The expected output is every line of the data exactly as shown, minus the images.

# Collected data
****************************************
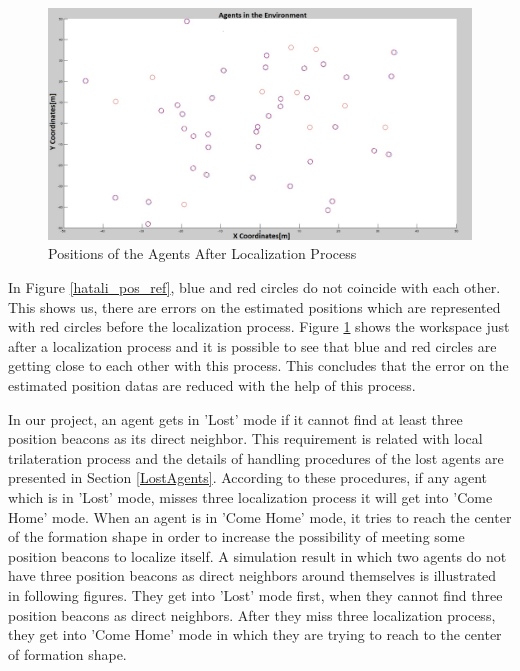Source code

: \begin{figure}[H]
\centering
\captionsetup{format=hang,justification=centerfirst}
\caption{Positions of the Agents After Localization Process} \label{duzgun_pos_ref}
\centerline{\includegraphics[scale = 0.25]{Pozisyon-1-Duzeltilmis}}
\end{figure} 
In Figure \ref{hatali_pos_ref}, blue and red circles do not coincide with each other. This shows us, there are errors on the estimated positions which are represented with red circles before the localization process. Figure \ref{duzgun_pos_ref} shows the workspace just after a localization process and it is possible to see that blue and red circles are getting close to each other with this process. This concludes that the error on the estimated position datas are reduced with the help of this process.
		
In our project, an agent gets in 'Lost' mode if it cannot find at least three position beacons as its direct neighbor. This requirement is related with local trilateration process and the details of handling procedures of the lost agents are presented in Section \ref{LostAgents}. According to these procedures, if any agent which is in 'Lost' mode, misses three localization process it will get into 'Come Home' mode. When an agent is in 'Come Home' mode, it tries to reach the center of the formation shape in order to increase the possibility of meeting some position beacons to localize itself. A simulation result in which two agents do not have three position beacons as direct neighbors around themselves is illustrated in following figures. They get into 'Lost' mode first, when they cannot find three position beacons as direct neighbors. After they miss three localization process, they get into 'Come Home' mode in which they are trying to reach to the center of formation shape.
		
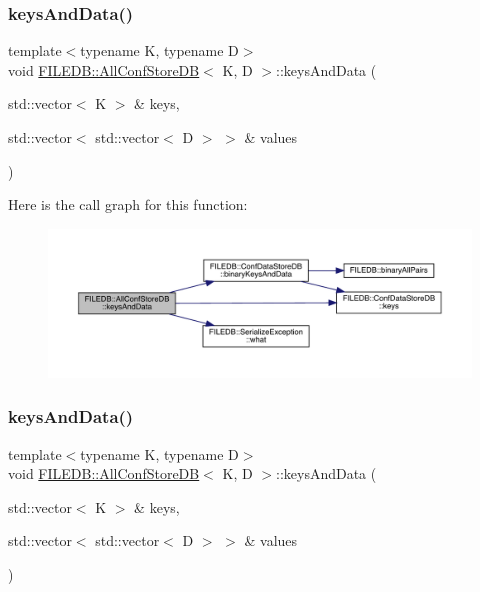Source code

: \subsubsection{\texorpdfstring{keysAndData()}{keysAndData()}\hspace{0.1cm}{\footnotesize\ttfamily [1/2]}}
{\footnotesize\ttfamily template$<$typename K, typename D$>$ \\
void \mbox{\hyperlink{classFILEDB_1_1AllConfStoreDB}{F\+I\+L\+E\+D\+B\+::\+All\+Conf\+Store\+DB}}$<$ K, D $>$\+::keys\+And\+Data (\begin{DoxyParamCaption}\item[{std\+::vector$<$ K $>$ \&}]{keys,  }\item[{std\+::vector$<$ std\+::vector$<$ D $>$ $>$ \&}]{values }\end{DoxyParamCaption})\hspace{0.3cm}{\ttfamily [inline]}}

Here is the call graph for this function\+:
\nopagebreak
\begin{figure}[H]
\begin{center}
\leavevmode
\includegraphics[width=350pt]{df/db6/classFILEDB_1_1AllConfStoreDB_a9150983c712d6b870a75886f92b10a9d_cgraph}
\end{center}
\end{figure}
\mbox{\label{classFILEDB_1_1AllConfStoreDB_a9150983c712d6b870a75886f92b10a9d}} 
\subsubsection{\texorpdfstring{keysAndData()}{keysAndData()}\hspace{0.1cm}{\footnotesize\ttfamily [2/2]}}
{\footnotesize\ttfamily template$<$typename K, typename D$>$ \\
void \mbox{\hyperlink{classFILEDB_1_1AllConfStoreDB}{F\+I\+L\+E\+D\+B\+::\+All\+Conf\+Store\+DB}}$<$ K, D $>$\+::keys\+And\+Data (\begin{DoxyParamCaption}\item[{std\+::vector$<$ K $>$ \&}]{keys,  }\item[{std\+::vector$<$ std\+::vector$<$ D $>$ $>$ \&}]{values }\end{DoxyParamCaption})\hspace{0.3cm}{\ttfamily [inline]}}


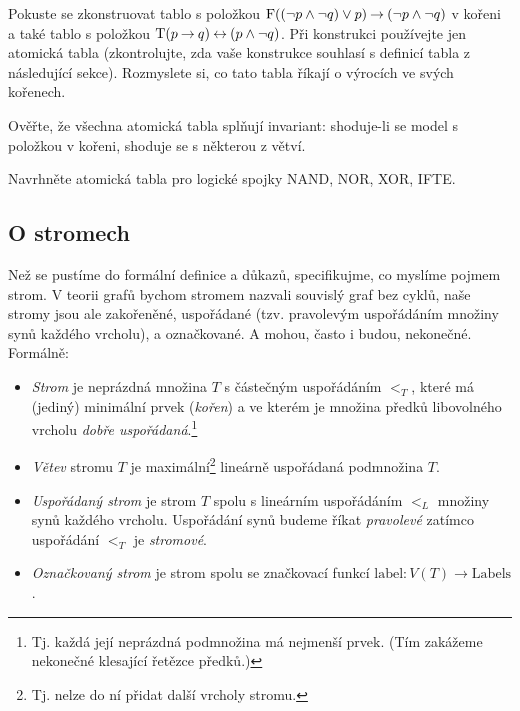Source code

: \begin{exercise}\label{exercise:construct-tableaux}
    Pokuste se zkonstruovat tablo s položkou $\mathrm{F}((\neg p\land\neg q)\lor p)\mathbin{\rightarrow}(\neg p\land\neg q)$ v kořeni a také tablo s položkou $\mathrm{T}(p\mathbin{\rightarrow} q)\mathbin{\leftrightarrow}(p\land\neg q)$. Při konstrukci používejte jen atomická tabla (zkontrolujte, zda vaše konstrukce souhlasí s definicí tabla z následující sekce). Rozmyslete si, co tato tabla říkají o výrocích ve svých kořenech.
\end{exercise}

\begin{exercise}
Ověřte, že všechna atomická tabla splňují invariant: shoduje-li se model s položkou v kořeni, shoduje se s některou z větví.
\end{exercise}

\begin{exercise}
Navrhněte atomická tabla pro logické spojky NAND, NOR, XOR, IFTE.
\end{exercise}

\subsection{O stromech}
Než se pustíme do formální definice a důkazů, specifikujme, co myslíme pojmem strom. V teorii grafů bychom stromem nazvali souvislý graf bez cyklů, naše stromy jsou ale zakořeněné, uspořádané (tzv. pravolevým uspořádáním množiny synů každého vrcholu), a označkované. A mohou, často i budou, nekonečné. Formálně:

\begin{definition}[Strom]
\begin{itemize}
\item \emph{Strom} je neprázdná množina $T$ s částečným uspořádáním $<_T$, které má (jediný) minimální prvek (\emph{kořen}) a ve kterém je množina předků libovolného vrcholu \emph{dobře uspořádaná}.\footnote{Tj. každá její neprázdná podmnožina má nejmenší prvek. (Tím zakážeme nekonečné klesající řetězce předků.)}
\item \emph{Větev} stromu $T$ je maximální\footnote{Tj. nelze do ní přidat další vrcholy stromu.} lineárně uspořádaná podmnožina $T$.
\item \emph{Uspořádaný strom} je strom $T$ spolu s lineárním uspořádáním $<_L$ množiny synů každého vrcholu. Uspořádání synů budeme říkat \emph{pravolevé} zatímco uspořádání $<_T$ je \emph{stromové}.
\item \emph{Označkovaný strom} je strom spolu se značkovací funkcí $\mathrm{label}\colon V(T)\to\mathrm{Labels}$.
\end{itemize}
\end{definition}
****************************************
# Reply to the exercise
Source code

: \begin{figure}[H]
\centering
\captionsetup{format=hang,justification=centerfirst}
\caption{Positions of the Agents After Localization Process} \label{duzgun_pos_ref}
\centerline{\includegraphics[scale = 0.25]{Pozisyon-1-Duzeltilmis}}
\end{figure} 
In Figure \ref{hatali_pos_ref}, blue and red circles do not coincide with each other. This shows us, there are errors on the estimated positions which are represented with red circles before the localization process. Figure \ref{duzgun_pos_ref} shows the workspace just after a localization process and it is possible to see that blue and red circles are getting close to each other with this process. This concludes that the error on the estimated position datas are reduced with the help of this process.
		
In our project, an agent gets in 'Lost' mode if it cannot find at least three position beacons as its direct neighbor. This requirement is related with local trilateration process and the details of handling procedures of the lost agents are presented in Section \ref{LostAgents}. According to these procedures, if any agent which is in 'Lost' mode, misses three localization process it will get into 'Come Home' mode. When an agent is in 'Come Home' mode, it tries to reach the center of the formation shape in order to increase the possibility of meeting some position beacons to localize itself. A simulation result in which two agents do not have three position beacons as direct neighbors around themselves is illustrated in following figures. They get into 'Lost' mode first, when they cannot find three position beacons as direct neighbors. After they miss three localization process, they get into 'Come Home' mode in which they are trying to reach to the center of formation shape.
		
Source code

: \subsubsection{\texorpdfstring{keysAndData()}{keysAndData()}\hspace{0.1cm}{\footnotesize\ttfamily [1/2]}}
{\footnotesize\ttfamily template$<$typename K, typename D$>$ \\
void \mbox{\hyperlink{classFILEDB_1_1AllConfStoreDB}{F\+I\+L\+E\+D\+B\+::\+All\+Conf\+Store\+DB}}$<$ K, D $>$\+::keys\+And\+Data (\begin{DoxyParamCaption}\item[{std\+::vector$<$ K $>$ \&}]{keys,  }\item[{std\+::vector$<$ std\+::vector$<$ D $>$ $>$ \&}]{values }\end{DoxyParamCaption})\hspace{0.3cm}{\ttfamily [inline]}}

Here is the call graph for this function\+:
\nopagebreak
\begin{figure}[H]
\begin{center}
\leavevmode
\includegraphics[width=350pt]{df/db6/classFILEDB_1_1AllConfStoreDB_a9150983c712d6b870a75886f92b10a9d_cgraph}
\end{center}
\end{figure}
\mbox{\label{classFILEDB_1_1AllConfStoreDB_a9150983c712d6b870a75886f92b10a9d}} 
\subsubsection{\texorpdfstring{keysAndData()}{keysAndData()}\hspace{0.1cm}{\footnotesize\ttfamily [2/2]}}
{\footnotesize\ttfamily template$<$typename K, typename D$>$ \\
void \mbox{\hyperlink{classFILEDB_1_1AllConfStoreDB}{F\+I\+L\+E\+D\+B\+::\+All\+Conf\+Store\+DB}}$<$ K, D $>$\+::keys\+And\+Data (\begin{DoxyParamCaption}\item[{std\+::vector$<$ K $>$ \&}]{keys,  }\item[{std\+::vector$<$ std\+::vector$<$ D $>$ $>$ \&}]{values }\end{DoxyParamCaption})\hspace{0.3cm}{\ttfamily [inline]}}


Source code

: \begin{exercise}\label{exercise:construct-tableaux}
    Pokuste se zkonstruovat tablo s položkou $\mathrm{F}((\neg p\land\neg q)\lor p)\mathbin{\rightarrow}(\neg p\land\neg q)$ v kořeni a také tablo s položkou $\mathrm{T}(p\mathbin{\rightarrow} q)\mathbin{\leftrightarrow}(p\land\neg q)$. Při konstrukci používejte jen atomická tabla (zkontrolujte, zda vaše konstrukce souhlasí s definicí tabla z následující sekce). Rozmyslete si, co tato tabla říkají o výrocích ve svých kořenech.
\end{exercise}

\begin{exercise}
Ověřte, že všechna atomická tabla splňují invariant: shoduje-li se model s položkou v kořeni, shoduje se s některou z větví.
\end{exercise}

\begin{exercise}
Navrhněte atomická tabla pro logické spojky NAND, NOR, XOR, IFTE.
\end{exercise}

\subsection{O stromech}
Než se pustíme do formální definice a důkazů, specifikujme, co myslíme pojmem strom. V teorii grafů bychom stromem nazvali souvislý graf bez cyklů, naše stromy jsou ale zakořeněné, uspořádané (tzv. pravolevým uspořádáním množiny synů každého vrcholu), a označkované. A mohou, často i budou, nekonečné. Formálně:

\begin{definition}[Strom]
\begin{itemize}
\item \emph{Strom} je neprázdná množina $T$ s částečným uspořádáním $<_T$, které má (jediný) minimální prvek (\emph{kořen}) a ve kterém je množina předků libovolného vrcholu \emph{dobře uspořádaná}.\footnote{Tj. každá její neprázdná podmnožina má nejmenší prvek. (Tím zakážeme nekonečné klesající řetězce předků.)}
\item \emph{Větev} stromu $T$ je maximální\footnote{Tj. nelze do ní přidat další vrcholy stromu.} lineárně uspořádaná podmnožina $T$.
\item \emph{Uspořádaný strom} je strom $T$ spolu s lineárním uspořádáním $<_L$ množiny synů každého vrcholu. Uspořádání synů budeme říkat \emph{pravolevé} zatímco uspořádání $<_T$ je \emph{stromové}.
\item \emph{Označkovaný strom} je strom spolu se značkovací funkcí $\mathrm{label}\colon V(T)\to\mathrm{Labels}$.
\end{itemize}
\end{definition}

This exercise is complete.